Work to complete: When you copy the records, keep every word exact and leave the pictures out.

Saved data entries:
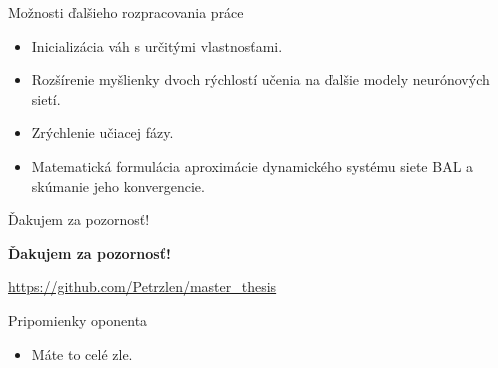 \documentclass[xcolor=dvipsnames]{beamer}
\begin{document}
\begin{frame}{Možnosti ďalšieho rozpracovania práce}
  \begin{itemize} 
    \item Inicializácia váh s určitými vlastnosťami.
    \item Rozšírenie myšlienky dvoch rýchlostí učenia na ďalšie modely neurónových sietí.  
    \item Zrýchlenie učiacej fázy. 
    \item Matematická formulácia aproximácie dynamického systému siete BAL a skúmanie jeho konvergencie. 
  \end{itemize} 
\end{frame} 

\begin{frame}{Ďakujem za pozornosť!}
  \begin{center}
{\bf Ďakujem za pozornosť!} 
  \end{center}
  
  \vspace{2cm}
  
  \begin{center}
  \url{https://github.com/Petrzlen/master_thesis} \\
  \vspace{5mm} 
  \end{center}
\end{frame}

\begin{frame}{Pripomienky oponenta}
  \begin{itemize} 
    \item Máte to celé zle. 
  \end{itemize} 
\end{frame} 
\end{document}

Written reply:
 \documentclass[xcolor=dvipsnames]{beamer}
\begin{document}
\begin{frame}{Možnosti ďalšieho rozpracovania práce}
  \begin{itemize} 
    \item Inicializácia váh s určitými vlastnosťami.
    \item Rozšírenie myšlienky dvoch rýchlostí učenia na ďalšie modely neurónových sietí.  
    \item Zrýchlenie učiacej fázy. 
    \item Matematická formulácia aproximácie dynamického systému siete BAL a skúmanie jeho konvergencie. 
  \end{itemize} 
\end{frame} 

\begin{frame}{Ďakujem za pozornosť!}
  \begin{center}
{\bf Ďakujem za pozornosť!} 
  \end{center}
  
  \vspace{2cm}
  
  \begin{center}
  \url{https://github.com/Petrzlen/master_thesis} \\
  \vspace{5mm} 
  \end{center}
\end{frame}

\begin{frame}{Pripomienky oponenta}
  \begin{itemize} 
    \item Máte to celé zle. 
  \end{itemize} 
\end{frame} 
\end{document}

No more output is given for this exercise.